(Recorded data)
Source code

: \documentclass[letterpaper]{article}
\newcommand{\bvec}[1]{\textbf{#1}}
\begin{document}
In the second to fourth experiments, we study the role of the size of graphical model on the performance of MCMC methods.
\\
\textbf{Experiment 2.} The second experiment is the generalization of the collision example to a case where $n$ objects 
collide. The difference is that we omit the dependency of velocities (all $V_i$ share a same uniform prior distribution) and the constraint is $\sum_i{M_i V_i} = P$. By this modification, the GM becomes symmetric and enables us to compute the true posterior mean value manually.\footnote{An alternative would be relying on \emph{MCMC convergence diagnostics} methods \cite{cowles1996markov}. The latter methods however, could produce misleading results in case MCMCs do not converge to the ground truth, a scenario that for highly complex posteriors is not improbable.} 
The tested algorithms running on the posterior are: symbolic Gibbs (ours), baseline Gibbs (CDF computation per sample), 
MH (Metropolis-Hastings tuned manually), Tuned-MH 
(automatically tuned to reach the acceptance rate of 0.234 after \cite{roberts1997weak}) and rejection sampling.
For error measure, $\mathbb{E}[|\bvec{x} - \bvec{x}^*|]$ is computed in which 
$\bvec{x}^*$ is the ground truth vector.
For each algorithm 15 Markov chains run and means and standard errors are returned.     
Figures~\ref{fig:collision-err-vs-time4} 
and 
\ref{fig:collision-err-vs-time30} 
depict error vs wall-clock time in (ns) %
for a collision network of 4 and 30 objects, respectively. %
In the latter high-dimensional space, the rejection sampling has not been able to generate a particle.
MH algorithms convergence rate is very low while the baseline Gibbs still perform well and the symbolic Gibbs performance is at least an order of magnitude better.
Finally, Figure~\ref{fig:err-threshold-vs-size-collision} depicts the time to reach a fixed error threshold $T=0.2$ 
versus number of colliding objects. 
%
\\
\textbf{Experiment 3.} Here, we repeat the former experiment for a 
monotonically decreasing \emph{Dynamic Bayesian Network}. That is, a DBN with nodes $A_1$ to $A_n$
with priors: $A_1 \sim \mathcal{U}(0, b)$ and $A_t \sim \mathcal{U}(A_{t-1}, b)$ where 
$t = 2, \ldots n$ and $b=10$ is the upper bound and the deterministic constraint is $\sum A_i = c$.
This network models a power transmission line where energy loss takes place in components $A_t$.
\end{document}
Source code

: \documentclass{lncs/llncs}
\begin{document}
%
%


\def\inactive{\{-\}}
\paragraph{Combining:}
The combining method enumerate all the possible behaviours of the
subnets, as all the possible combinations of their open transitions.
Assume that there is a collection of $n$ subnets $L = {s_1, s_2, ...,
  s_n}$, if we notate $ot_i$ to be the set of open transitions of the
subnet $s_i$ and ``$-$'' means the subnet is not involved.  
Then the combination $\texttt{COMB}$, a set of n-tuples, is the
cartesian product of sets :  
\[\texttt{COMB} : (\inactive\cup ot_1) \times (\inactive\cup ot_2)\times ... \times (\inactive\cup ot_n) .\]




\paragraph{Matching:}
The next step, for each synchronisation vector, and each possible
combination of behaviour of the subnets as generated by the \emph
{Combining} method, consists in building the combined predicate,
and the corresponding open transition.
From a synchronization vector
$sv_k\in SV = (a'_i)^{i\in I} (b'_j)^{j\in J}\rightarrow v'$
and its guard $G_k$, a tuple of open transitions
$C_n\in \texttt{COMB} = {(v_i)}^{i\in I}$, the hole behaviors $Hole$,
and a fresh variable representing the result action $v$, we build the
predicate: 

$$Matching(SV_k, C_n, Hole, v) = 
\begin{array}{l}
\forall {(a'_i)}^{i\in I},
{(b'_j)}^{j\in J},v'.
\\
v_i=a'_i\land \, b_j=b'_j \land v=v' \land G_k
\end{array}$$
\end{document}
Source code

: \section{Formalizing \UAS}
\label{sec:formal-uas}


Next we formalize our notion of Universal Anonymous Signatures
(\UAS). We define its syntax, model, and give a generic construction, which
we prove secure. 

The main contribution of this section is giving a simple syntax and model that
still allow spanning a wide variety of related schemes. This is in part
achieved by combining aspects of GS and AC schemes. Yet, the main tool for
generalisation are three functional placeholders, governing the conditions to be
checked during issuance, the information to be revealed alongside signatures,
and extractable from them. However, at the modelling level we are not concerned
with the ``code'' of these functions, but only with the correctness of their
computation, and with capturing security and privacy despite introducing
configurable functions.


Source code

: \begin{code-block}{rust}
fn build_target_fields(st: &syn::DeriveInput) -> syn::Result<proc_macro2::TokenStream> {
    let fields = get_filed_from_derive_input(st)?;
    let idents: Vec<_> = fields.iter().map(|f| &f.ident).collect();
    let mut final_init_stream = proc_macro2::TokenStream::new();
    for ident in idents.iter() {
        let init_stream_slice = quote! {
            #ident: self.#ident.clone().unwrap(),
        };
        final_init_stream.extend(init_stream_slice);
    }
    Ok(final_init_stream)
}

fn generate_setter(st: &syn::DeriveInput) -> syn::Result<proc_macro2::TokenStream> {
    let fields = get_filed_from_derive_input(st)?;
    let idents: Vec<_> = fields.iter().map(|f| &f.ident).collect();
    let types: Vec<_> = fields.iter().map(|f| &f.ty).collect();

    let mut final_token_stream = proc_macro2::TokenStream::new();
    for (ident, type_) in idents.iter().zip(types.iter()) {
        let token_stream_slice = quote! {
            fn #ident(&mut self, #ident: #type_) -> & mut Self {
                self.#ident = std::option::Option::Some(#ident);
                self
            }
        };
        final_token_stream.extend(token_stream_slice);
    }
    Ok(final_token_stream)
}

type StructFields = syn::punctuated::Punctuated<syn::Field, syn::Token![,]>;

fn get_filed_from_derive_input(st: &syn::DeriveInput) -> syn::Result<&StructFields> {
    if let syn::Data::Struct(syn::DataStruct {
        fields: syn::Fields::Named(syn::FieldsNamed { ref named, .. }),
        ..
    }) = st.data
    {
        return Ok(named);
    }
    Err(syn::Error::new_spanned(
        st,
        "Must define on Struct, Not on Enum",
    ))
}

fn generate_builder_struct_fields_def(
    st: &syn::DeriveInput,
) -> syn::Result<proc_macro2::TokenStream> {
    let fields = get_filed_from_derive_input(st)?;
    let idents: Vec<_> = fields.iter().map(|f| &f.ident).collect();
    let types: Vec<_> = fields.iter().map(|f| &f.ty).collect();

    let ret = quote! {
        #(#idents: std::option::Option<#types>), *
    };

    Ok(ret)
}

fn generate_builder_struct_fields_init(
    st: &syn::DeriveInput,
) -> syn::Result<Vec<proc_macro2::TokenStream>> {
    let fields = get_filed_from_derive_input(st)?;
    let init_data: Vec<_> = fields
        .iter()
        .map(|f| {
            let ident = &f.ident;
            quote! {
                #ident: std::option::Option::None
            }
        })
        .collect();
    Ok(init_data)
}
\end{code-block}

Exercise description » Pick out, from the lines above, every one that contains the string "vector".

Written solution »
$\bvec{x}^*$ is the ground truth vector.
The next step, for each synchronisation vector, and each possible
From a synchronization vector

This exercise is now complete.